What a visitor will find in the art exhibition
Some pieces reward a phone. Siri has cut QR codes from sheets of beeswax that, when scanned, lead visitors inside the hives that made the material.
Others play a visual trick. Certain paintings look like fields of coloured hexagons, but photograph them and a hidden bee or flower appears on the screen.
The artist calls it pollination. The idea is to make distracted, phone-in-hand visitors look more closely, turning a quick snap into real attention.
Migration is a theme as well. World maps made from the wax of non-native bees draw a parallel between the movement of insects and the movement of people.
Some works even carry the soil. A few use geopropolis, a mix of earth and propolis made by certain native species, tying the art directly to specific patches of land.
Most of the raw material is homegrown. It comes from the artist’s own colonies of native bees, with a few pieces using wax from foreign species now found in Brazil.
How to see it
The setting suits the subject. The City History Museum sits inside a green city park in Gávea, a calm, leafy pocket of Rio’s south.
The practical details are easy. Entry is free, the show runs until August 22, and the museum opens Tuesday to Sunday during the day.
For a visitor, it is a rewarding detour. It sits well off the usual tourist trail, pairing an unusual show with a quiet park and a view over the city’s south.
It also carries a gentle message. In a city famous for its beaches and noise, a show about bees and slow, collective work is a quiet argument for paying closer attention.
What is the PRO-POLIS art exhibition?
PRO-POLIS is an art exhibition at Rio’s City History Museum in Gávea, featuring around twenty new works by Ricardo Siri made entirely from honey, beeswax and propolis. It runs until August 22, 2026, with free entry.
Who is Ricardo Siri?
Ricardo Siri is a Brazilian transdisciplinary artist and award-winning keeper of native bees. His work grew out of roughly eight years of studying and raising bees, using the materials they produce as his artistic medium.
Where and when can I see it?
The show is at the Museu Histórico da Cidade in Gávea, set inside a city park in Rio’s south.

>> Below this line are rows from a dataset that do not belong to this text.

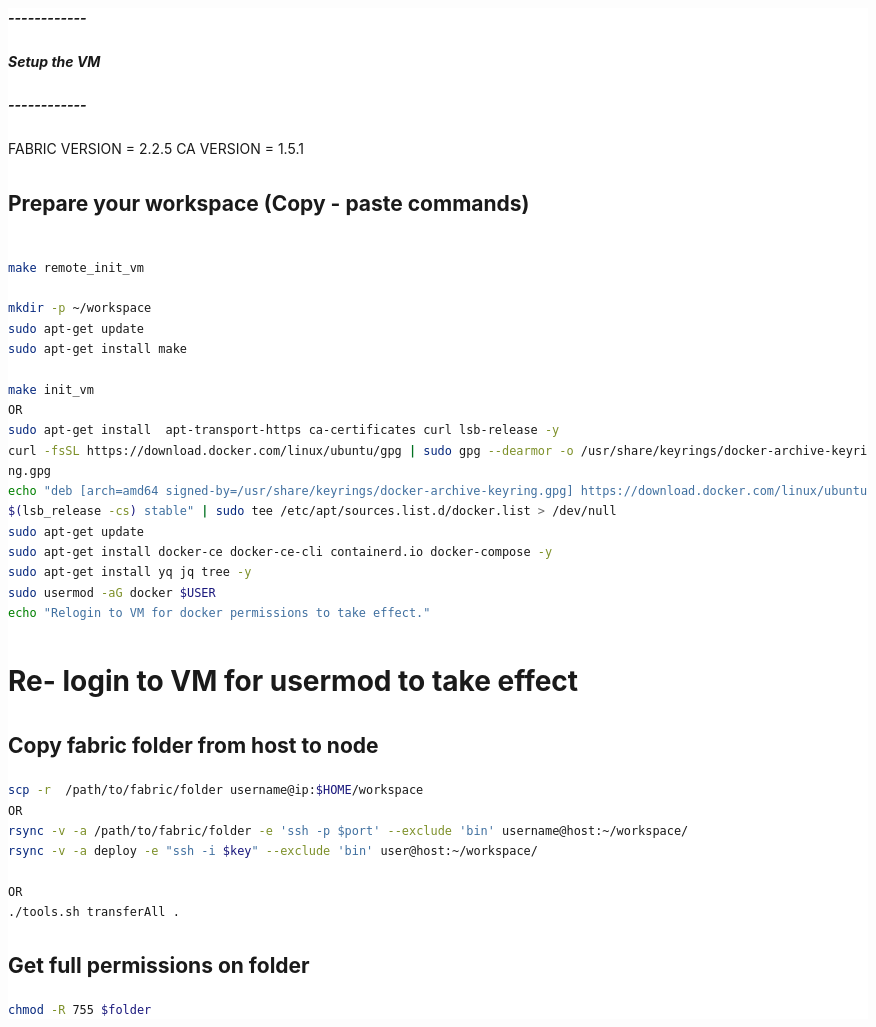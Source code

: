 ##### ------------ #####
##### Setup the VM #####
##### ------------ #####

FABRIC VERSION = 2.2.5
CA VERSION = 1.5.1

## Prepare your workspace (Copy - paste commands)
```bash

make remote_init_vm

mkdir -p ~/workspace
sudo apt-get update
sudo apt-get install make

make init_vm
OR
sudo apt-get install  apt-transport-https ca-certificates curl lsb-release -y
curl -fsSL https://download.docker.com/linux/ubuntu/gpg | sudo gpg --dearmor -o /usr/share/keyrings/docker-archive-keyring.gpg
echo "deb [arch=amd64 signed-by=/usr/share/keyrings/docker-archive-keyring.gpg] https://download.docker.com/linux/ubuntu $(lsb_release -cs) stable" | sudo tee /etc/apt/sources.list.d/docker.list > /dev/null
sudo apt-get update 
sudo apt-get install docker-ce docker-ce-cli containerd.io docker-compose -y
sudo apt-get install yq jq tree -y
sudo usermod -aG docker $USER
echo "Relogin to VM for docker permissions to take effect." 

```



``` bash
```

# Re- login to VM for usermod to take effect

## Copy fabric folder from host to node
```bash
scp -r  /path/to/fabric/folder username@ip:$HOME/workspace
OR
rsync -v -a /path/to/fabric/folder -e 'ssh -p $port' --exclude 'bin' username@host:~/workspace/
rsync -v -a deploy -e "ssh -i $key" --exclude 'bin' user@host:~/workspace/

OR
./tools.sh transferAll .
```

## Get full permissions on folder
```bash
chmod -R 755 $folder
```

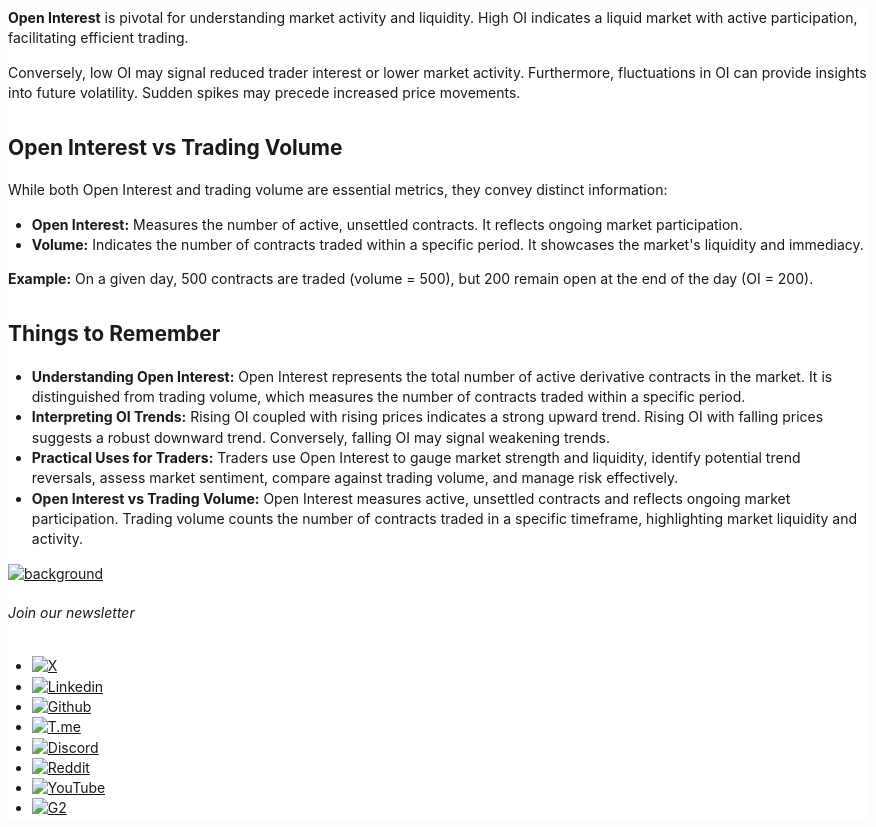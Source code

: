 **Open Interest** is pivotal for understanding market activity and liquidity. High OI indicates a liquid market with active participation, facilitating efficient trading.

Conversely, low OI may signal reduced trader interest or lower market activity. Furthermore, fluctuations in OI can provide insights into future volatility. Sudden spikes may precede increased price movements.

Open Interest vs Trading Volume
-------------------------------

While both Open Interest and trading volume are essential metrics, they convey distinct information:

* **Open Interest:** Measures the number of active, unsettled contracts. It reflects ongoing market participation.
* **Volume:** Indicates the number of contracts traded within a specific period. It showcases the market's liquidity and immediacy.

**Example:** On a given day, 500 contracts are traded (volume = 500), but 200 remain open at the end of the day (OI = 200).

Things to Remember
------------------

* **Understanding Open Interest:** Open Interest represents the total number of active derivative contracts in the market. It is distinguished from trading volume, which measures the number of contracts traded within a specific period.
* **Interpreting OI Trends:** Rising OI coupled with rising prices indicates a strong upward trend. Rising OI with falling prices suggests a robust downward trend. Conversely, falling OI may signal weakening trends.
* **Practical Uses for Traders:** Traders use Open Interest to gauge market strength and liquidity, identify potential trend reversals, assess market sentiment, compare against trading volume, and manage risk effectively.
* **Open Interest vs Trading Volume:** Open Interest measures active, unsettled contracts and reflects ongoing market participation. Trading volume counts the number of contracts traded in a specific timeframe, highlighting market liquidity and activity.

[![background](https://cdn.sanity.io/images/o65xz72l/production/99475f0760777c30125556b2707e1e8f77f2fba0-179x42.svg)](/)

###### Join our newsletter

* [![X](https://cdn.sanity.io/images/o65xz72l/production/89a93ecdd3eaa62f0d2bad091ff6d92a31e9c372-28x28.svg)](https://twitter.com/realcoinapi "X")
* [![Linkedin](https://cdn.sanity.io/images/o65xz72l/production/be666e8656abe83e43c1db9a3ab76d44b9af5cb5-28x28.svg)](https://www.linkedin.com/company/coinapi "Linkedin")
* [![Github](https://cdn.sanity.io/images/o65xz72l/production/80703d2d9baaef7e7f5471a54a720b9383a63aab-28x28.svg)](https://github.com/coinapi/coinapi-sdk "Github")
* [![T.me](https://cdn.sanity.io/images/o65xz72l/production/39be23a1db383ad12c3e9d4bebae9bc77bf59b8b-28x28.svg)](https://t.me/coinapiofficial "T.me")
* [![Discord](https://cdn.sanity.io/images/o65xz72l/production/9862f060f9b89536f18d4e8770a11bfb00c3e3fd-30x28.svg)](https://discord.gg/vgJbjjsVaC "Discord")
* [![Reddit](https://cdn.sanity.io/images/o65xz72l/production/d02e41d1eab87d289f2bc6a390bcd0c7def1b7ac-30x28.svg)](https://www.reddit.com/r/CoinAPI/ "Reddit")
* [![YouTube](https://cdn.sanity.io/images/o65xz72l/production/535425f0f99df8b6173d663721f8941430d637b2-28x28.svg)](https://www.youtube.com/@CoinAPI_Official "YouTube")
* [![G2](/_next/image?url=https%3A%2F%2Fcdn.sanity.io%2Fimages%2Fo65xz72l%2Fproduction%2F4b1d455c2cab4bf625e7cc96a1b74695c0b3c4bc-28x28.png&w=64&q=75)](https://www.g2.com/products/coinapi/reviews "G2")
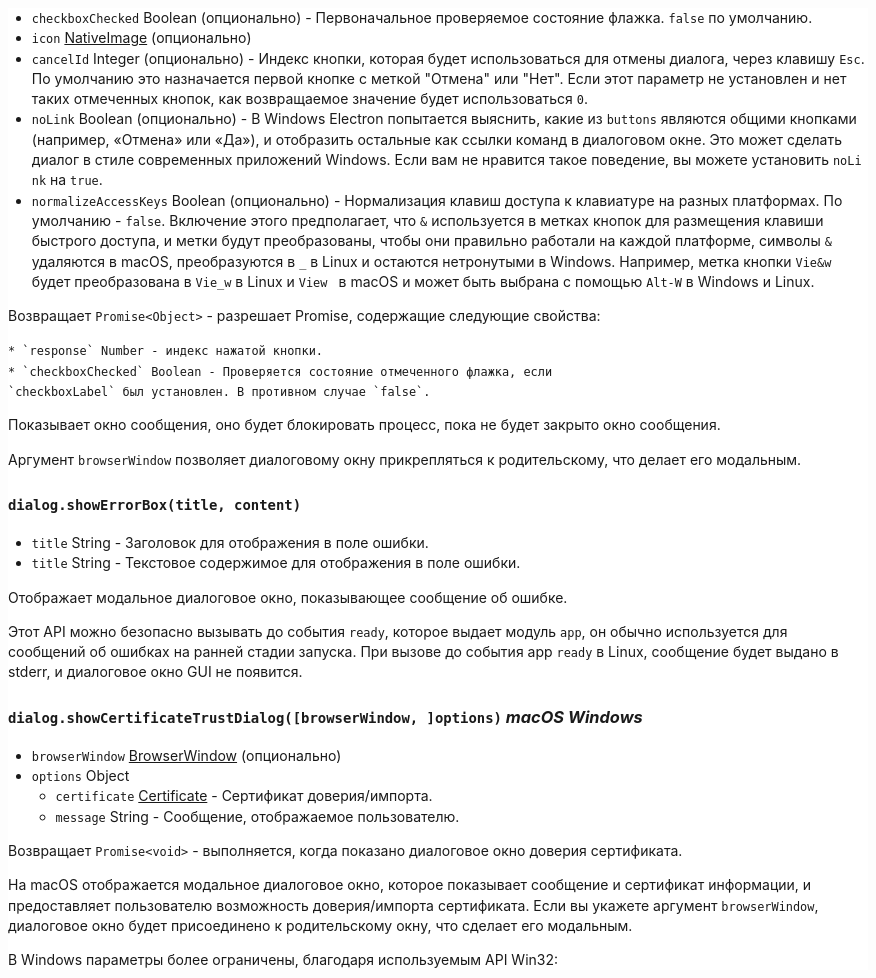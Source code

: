   * `checkboxChecked` Boolean (опционально) - Первоначальное проверяемое состояние флажка. `false` по умолчанию.
  * `icon` [NativeImage](native-image.md) (опционально)
  * `cancelId` Integer (опционально) - Индекс кнопки, которая будет использоваться для отмены диалога, через клавишу `Esc`. По умолчанию это назначается первой кнопке с меткой "Отмена" или "Нет". Если этот параметр не установлен и нет таких отмеченных кнопок, как возвращаемое значение будет использоваться `0`.
  * `noLink` Boolean (опционально) - В Windows Electron попытается выяснить, какие из `buttons` являются общими кнопками (например, «Отмена» или «Да»), и отобразить остальные как ссылки команд в диалоговом окне. Это может сделать диалог в стиле современных приложений Windows. Если вам не нравится такое поведение, вы можете установить `noLink` на `true`.
  * `normalizeAccessKeys` Boolean (опционально) - Нормализация клавиш доступа к клавиатуре на разных платформах. По умолчанию - `false`. Включение этого предполагает, что `&` используется в метках кнопок для размещения клавиши быстрого доступа, и метки будут преобразованы, чтобы они правильно работали на каждой платформе, символы `&` удаляются в macOS, преобразуются в `_` в Linux и остаются нетронутыми в Windows. Например, метка кнопки `Vie&w` будет преобразована в `Vie_w` в Linux и `View ` в macOS и может быть выбрана с помощью `Alt-W` в Windows и Linux.

Возвращает `Promise<Object>` - разрешает Promise, содержащие следующие свойства:

    * `response` Number - индекс нажатой кнопки.
    * `checkboxChecked` Boolean - Проверяется состояние отмеченного флажка, если
    `checkboxLabel` был установлен. В противном случае `false`.
    

Показывает окно сообщения, оно будет блокировать процесс, пока не будет закрыто окно сообщения.

Аргумент `browserWindow` позволяет диалоговому окну прикрепляться к родительскому, что делает его модальным.

### `dialog.showErrorBox(title, content)`

* `title` String - Заголовок для отображения в поле ошибки.
* `title` String - Текстовое содержимое для отображения в поле ошибки.

Отображает модальное диалоговое окно, показывающее сообщение об ошибке.

Этот API можно безопасно вызывать до события `ready`, которое выдает модуль `app`, он обычно используется для сообщений об ошибках на ранней стадии запуска. При вызове до события app `ready` в Linux, сообщение будет выдано в stderr, и диалоговое окно GUI не появится.

### `dialog.showCertificateTrustDialog([browserWindow, ]options)` *macOS* *Windows*

* `browserWindow` [BrowserWindow](browser-window.md) (опционально)
* `options` Object 
  * `certificate` [Certificate](structures/certificate.md) - Сертификат доверия/импорта.
  * `message` String - Сообщение, отображаемое пользователю.

Возвращает `Promise<void>` - выполняется, когда показано диалоговое окно доверия сертификата.

На macOS отображается модальное диалоговое окно, которое показывает сообщение и сертификат информации, и предоставляет пользователю возможность доверия/импорта сертификата. Если вы укажете аргумент `browserWindow`, диалоговое окно будет присоединено к родительскому окну, что сделает его модальным.

В Windows параметры более ограничены, благодаря используемым API Win32:
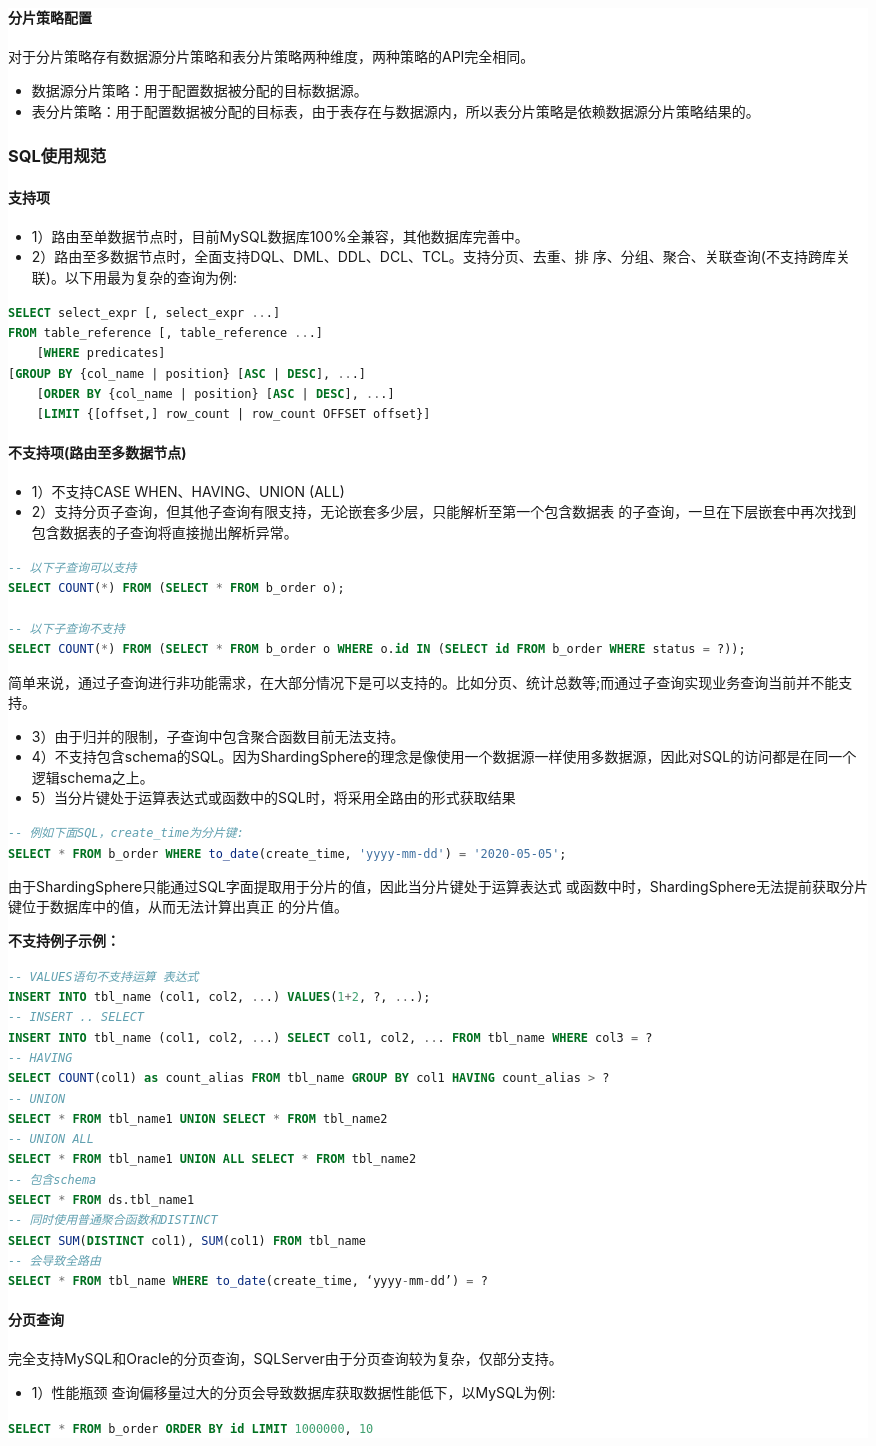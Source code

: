 #### 分片策略配置
对于分片策略存有数据源分片策略和表分片策略两种维度，两种策略的API完全相同。
- 数据源分片策略：用于配置数据被分配的目标数据源。
- 表分片策略：用于配置数据被分配的目标表，由于表存在与数据源内，所以表分片策略是依赖数据源分片策略结果的。

### SQL使用规范  
#### 支持项
- 1）路由至单数据节点时，目前MySQL数据库100%全兼容，其他数据库完善中。
- 2）路由至多数据节点时，全面支持DQL、DML、DDL、DCL、TCL。支持分页、去重、排 序、分组、聚合、关联查询(不支持跨库关联)。以下用最为复杂的查询为例:
```sql
SELECT select_expr [, select_expr ...]
FROM table_reference [, table_reference ...]
    [WHERE predicates]
[GROUP BY {col_name | position} [ASC | DESC], ...]
    [ORDER BY {col_name | position} [ASC | DESC], ...]
    [LIMIT {[offset,] row_count | row_count OFFSET offset}]
```
#### 不支持项(路由至多数据节点)
- 1）不支持CASE WHEN、HAVING、UNION (ALL)
- 2）支持分页子查询，但其他子查询有限支持，无论嵌套多少层，只能解析至第一个包含数据表 的子查询，一旦在下层嵌套中再次找到包含数据表的子查询将直接抛出解析异常。
```sql
-- 以下子查询可以支持
SELECT COUNT(*) FROM (SELECT * FROM b_order o);

-- 以下子查询不支持
SELECT COUNT(*) FROM (SELECT * FROM b_order o WHERE o.id IN (SELECT id FROM b_order WHERE status = ?));
```
简单来说，通过子查询进行非功能需求，在大部分情况下是可以支持的。比如分页、统计总数等;而通过子查询实现业务查询当前并不能支持。
- 3）由于归并的限制，子查询中包含聚合函数目前无法支持。
- 4）不支持包含schema的SQL。因为ShardingSphere的理念是像使用一个数据源一样使用多数据源，因此对SQL的访问都是在同一个逻辑schema之上。
- 5）当分片键处于运算表达式或函数中的SQL时，将采用全路由的形式获取结果
```sql
-- 例如下面SQL，create_time为分片键:
SELECT * FROM b_order WHERE to_date(create_time, 'yyyy-mm-dd') = '2020-05-05';
```
由于ShardingSphere只能通过SQL字面提取用于分片的值，因此当分片键处于运算表达式 或函数中时，ShardingSphere无法提前获取分片键位于数据库中的值，从而无法计算出真正 的分片值。

**不支持例子示例：**
```sql
-- VALUES语句不支持运算 表达式
INSERT INTO tbl_name (col1, col2, ...) VALUES(1+2, ?, ...);
-- INSERT .. SELECT
INSERT INTO tbl_name (col1, col2, ...) SELECT col1, col2, ... FROM tbl_name WHERE col3 = ?
-- HAVING
SELECT COUNT(col1) as count_alias FROM tbl_name GROUP BY col1 HAVING count_alias > ?
-- UNION
SELECT * FROM tbl_name1 UNION SELECT * FROM tbl_name2
-- UNION ALL
SELECT * FROM tbl_name1 UNION ALL SELECT * FROM tbl_name2
-- 包含schema
SELECT * FROM ds.tbl_name1
-- 同时使用普通聚合函数和DISTINCT
SELECT SUM(DISTINCT col1), SUM(col1) FROM tbl_name
-- 会导致全路由
SELECT * FROM tbl_name WHERE to_date(create_time, ‘yyyy-mm-dd’) = ?
```
#### 分页查询
完全支持MySQL和Oracle的分页查询，SQLServer由于分页查询较为复杂，仅部分支持。
- 1）性能瓶颈
查询偏移量过大的分页会导致数据库获取数据性能低下，以MySQL为例:
```sql
SELECT * FROM b_order ORDER BY id LIMIT 1000000, 10
```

Entry is free, and the exhibition runs until August 22, 2026, open Tuesday to Sunday during the day.
Frequently Asked Questions
What is the PRO-POLIS exhibition and where is it?
PRO-POLIS is a free art show at the City History Museum in Gávea, Rio de Janeiro, featuring around twenty works made from honey, beeswax and propolis. It runs until August 22, 2026, and the museum is open Tuesday to Sunday.
Who made the artwork and why did he use bee materials?
Brazilian artist Ricardo Siri made all the works, drawing on about eight years of studying and raising native bees as an award-winning beekeeper. That long experience with bees eventually spilled over into his art, making honey, beeswax and propolis his main materials.
Is there anything interactive for visitors to do at the show?
Yes — some works have QR codes cut from beeswax that, when scanned, take you inside the hives that produced the material. Other paintings hide a bee or flower image that only appears when you photograph them with a phone.